# Source records:

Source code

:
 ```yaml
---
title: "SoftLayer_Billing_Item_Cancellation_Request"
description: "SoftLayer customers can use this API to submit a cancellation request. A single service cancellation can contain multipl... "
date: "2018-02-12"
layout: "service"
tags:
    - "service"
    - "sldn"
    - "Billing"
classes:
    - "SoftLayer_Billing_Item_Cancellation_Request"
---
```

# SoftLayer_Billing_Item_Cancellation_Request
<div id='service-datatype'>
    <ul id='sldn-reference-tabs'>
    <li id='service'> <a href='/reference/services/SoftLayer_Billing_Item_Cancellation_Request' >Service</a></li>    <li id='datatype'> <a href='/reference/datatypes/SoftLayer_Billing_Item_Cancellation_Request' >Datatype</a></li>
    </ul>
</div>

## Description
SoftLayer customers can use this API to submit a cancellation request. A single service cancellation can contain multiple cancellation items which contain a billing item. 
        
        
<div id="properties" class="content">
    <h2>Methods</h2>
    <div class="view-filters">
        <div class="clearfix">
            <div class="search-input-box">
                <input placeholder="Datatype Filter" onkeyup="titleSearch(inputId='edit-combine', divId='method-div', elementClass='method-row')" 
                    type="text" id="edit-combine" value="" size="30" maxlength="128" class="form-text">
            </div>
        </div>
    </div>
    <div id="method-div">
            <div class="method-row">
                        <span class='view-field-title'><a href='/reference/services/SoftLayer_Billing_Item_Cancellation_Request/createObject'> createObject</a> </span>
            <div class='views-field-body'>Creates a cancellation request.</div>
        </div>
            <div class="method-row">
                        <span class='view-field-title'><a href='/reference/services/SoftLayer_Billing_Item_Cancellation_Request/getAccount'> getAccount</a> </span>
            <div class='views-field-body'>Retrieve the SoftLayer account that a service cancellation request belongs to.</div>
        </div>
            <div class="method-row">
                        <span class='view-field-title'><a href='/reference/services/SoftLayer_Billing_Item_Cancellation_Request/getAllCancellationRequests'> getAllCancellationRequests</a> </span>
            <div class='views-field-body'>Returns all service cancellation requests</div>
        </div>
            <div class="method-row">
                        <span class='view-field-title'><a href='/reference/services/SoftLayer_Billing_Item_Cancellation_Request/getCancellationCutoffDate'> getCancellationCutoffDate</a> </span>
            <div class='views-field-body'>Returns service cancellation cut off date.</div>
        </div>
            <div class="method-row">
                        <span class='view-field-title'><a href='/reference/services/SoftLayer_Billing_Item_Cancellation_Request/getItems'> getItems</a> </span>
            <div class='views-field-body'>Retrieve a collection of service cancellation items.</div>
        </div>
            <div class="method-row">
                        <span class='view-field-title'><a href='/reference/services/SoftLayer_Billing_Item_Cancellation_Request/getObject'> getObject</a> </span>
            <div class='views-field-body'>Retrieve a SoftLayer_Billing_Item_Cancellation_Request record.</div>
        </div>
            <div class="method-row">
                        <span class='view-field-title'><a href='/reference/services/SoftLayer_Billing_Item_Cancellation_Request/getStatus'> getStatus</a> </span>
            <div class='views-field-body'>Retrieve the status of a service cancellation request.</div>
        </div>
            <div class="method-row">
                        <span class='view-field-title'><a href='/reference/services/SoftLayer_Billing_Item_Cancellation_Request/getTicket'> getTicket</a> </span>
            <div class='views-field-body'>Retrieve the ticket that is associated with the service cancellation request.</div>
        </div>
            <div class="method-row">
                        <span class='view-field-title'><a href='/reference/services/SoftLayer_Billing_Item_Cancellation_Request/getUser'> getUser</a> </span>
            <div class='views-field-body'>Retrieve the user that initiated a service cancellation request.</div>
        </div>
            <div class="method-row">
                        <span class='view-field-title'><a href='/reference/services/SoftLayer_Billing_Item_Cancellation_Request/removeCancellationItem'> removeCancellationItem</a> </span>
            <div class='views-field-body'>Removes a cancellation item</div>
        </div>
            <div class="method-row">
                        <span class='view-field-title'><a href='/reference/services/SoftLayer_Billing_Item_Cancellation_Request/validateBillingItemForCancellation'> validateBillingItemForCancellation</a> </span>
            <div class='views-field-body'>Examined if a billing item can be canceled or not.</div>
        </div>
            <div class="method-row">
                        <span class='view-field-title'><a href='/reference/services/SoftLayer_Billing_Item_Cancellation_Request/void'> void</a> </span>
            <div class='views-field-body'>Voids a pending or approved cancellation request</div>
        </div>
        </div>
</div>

# What is expected:
Look through the data above and report every line in which "contain" appears.

# Answer to this task:
description: "SoftLayer customers can use this API to submit a cancellation request. A single service cancellation can contain multipl... "
SoftLayer customers can use this API to submit a cancellation request. A single service cancellation can contain multiple cancellation items which contain a billing item. 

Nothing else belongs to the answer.